Collected data:
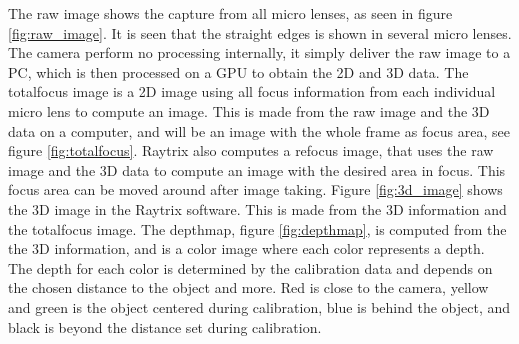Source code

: The raw image shows the capture from all micro lenses, as seen in figure \ref{fig:raw_image}. It is seen that the straight edges is shown in several micro lenses. The camera perform no processing internally, it simply deliver the raw image to a PC, which is then processed on a GPU to obtain the 2D and 3D data. 
The totalfocus image is a 2D image using all focus information from each individual micro lens to compute an image. This is made from the raw image and the 3D data on a computer, and will be an image with the whole frame as focus area, see figure \ref{fig:totalfocus}. 
Raytrix also computes a refocus image, that uses the raw image and the 3D data to compute an image with the desired area in focus. This focus area can be moved around after image taking.
Figure \ref{fig:3d_image} shows the 3D image in the Raytrix software. This is made from the 3D information and the totalfocus image. 
The depthmap, figure \ref{fig:depthmap}, is computed from the the 3D information, and is a color image where each color represents a depth. The depth for each color is determined by the calibration data and depends on the chosen distance to the object and more. 
Red is close to the camera, yellow and green is the object centered during calibration, blue is behind the object, and black is beyond the distance set during calibration.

▶ [Exercise objective]
Scan the entries above for the string "totalfocus" and copy each line containing it.

▶ [Task output]
The totalfocus image is a 2D image using all focus information from each individual micro lens to compute an image. This is made from the raw image and the 3D data on a computer, and will be an image with the whole frame as focus area, see figure \ref{fig:totalfocus}. 
Figure \ref{fig:3d_image} shows the 3D image in the Raytrix software. This is made from the 3D information and the totalfocus image. 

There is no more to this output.